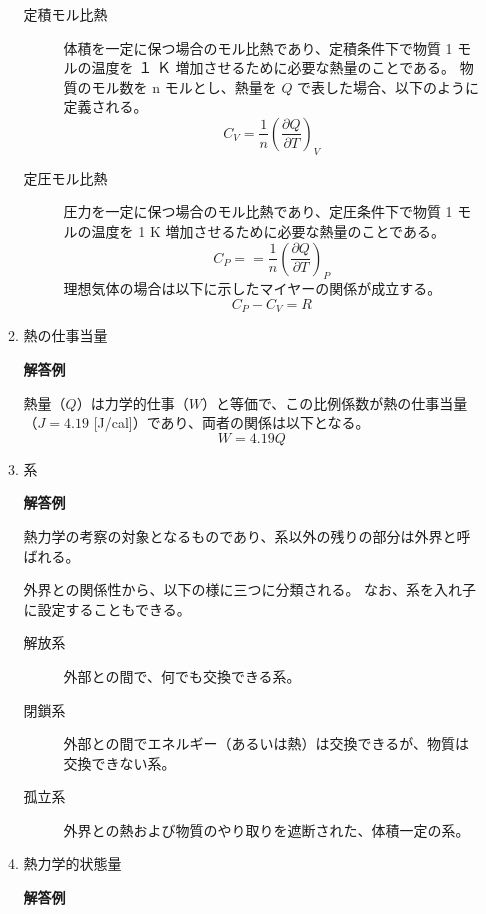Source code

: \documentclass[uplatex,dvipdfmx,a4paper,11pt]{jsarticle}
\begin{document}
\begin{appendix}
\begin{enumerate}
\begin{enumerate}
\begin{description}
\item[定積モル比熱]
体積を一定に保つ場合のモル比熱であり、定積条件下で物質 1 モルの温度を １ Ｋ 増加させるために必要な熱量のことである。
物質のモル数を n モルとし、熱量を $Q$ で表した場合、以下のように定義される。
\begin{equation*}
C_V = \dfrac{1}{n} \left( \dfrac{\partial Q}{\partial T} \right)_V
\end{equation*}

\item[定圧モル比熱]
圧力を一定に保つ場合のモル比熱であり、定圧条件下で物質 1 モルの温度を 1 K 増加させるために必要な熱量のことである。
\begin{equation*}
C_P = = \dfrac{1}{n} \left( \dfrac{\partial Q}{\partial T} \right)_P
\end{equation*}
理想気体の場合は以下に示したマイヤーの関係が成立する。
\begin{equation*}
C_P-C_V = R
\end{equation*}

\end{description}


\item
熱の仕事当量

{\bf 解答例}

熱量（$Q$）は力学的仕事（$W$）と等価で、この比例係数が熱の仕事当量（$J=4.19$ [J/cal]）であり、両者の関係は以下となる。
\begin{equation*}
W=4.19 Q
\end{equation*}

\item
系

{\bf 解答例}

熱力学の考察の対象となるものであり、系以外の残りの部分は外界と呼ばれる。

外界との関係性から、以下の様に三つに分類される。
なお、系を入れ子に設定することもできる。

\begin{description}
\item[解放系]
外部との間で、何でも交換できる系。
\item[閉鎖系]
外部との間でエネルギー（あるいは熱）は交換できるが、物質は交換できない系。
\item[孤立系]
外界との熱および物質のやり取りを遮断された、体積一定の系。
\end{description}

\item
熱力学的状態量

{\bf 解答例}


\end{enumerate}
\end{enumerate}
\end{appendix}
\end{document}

==

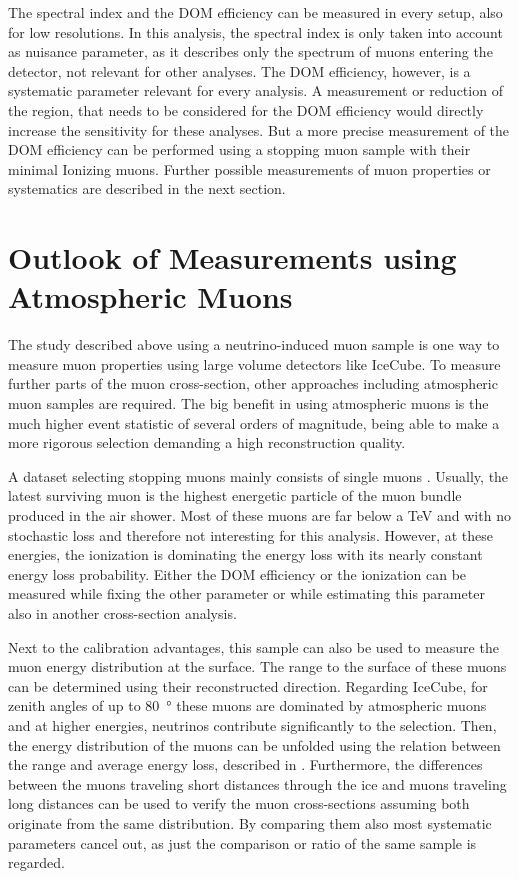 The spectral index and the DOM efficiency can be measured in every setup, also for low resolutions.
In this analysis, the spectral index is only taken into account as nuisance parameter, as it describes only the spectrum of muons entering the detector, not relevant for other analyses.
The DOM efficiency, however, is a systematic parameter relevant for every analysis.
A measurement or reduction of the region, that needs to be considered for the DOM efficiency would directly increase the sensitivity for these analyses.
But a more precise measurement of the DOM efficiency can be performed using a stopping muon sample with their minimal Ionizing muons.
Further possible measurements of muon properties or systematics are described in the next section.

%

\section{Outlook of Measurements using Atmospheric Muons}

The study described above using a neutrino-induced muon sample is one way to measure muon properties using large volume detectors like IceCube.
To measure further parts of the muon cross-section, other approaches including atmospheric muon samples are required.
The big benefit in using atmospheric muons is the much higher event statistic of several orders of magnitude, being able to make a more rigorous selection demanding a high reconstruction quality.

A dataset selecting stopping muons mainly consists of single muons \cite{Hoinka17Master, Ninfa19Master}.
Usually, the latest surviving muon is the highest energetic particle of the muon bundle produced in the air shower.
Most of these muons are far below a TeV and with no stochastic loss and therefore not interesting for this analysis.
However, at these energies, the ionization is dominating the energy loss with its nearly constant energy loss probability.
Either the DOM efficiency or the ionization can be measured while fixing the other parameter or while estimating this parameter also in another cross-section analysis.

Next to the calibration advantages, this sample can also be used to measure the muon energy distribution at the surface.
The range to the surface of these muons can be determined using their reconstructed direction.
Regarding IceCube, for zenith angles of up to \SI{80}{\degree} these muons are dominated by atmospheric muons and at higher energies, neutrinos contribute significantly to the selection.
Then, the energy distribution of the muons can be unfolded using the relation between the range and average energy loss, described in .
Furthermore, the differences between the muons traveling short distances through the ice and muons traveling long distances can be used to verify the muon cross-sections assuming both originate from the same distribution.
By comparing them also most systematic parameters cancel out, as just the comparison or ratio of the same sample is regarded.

---

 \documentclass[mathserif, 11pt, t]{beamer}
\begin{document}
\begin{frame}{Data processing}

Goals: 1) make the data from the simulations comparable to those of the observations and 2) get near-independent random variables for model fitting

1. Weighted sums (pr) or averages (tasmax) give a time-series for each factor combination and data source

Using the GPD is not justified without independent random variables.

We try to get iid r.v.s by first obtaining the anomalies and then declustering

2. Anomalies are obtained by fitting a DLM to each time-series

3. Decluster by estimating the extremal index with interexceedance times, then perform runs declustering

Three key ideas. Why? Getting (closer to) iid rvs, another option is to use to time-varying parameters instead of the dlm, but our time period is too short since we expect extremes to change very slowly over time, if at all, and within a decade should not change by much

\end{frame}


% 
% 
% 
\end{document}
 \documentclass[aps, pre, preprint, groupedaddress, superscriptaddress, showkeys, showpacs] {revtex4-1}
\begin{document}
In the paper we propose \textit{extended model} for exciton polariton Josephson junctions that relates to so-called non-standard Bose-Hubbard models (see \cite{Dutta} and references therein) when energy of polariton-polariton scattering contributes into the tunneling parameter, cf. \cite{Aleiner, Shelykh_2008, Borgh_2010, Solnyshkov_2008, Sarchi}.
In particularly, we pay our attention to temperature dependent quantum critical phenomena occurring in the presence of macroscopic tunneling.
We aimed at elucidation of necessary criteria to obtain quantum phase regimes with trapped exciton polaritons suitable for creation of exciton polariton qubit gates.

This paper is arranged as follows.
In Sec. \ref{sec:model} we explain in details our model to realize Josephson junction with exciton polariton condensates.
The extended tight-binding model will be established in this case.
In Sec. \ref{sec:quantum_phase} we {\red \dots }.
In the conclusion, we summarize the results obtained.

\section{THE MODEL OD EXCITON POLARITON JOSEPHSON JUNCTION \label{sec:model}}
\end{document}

TASK INSTRUCTIONS
Work through the records above. Copy every line with the string "cross".

FINAL ANSWER
To measure further parts of the muon cross-section, other approaches including atmospheric muon samples are required.
Either the DOM efficiency or the ionization can be measured while fixing the other parameter or while estimating this parameter also in another cross-section analysis.
Furthermore, the differences between the muons traveling short distances through the ice and muons traveling long distances can be used to verify the muon cross-sections assuming both originate from the same distribution.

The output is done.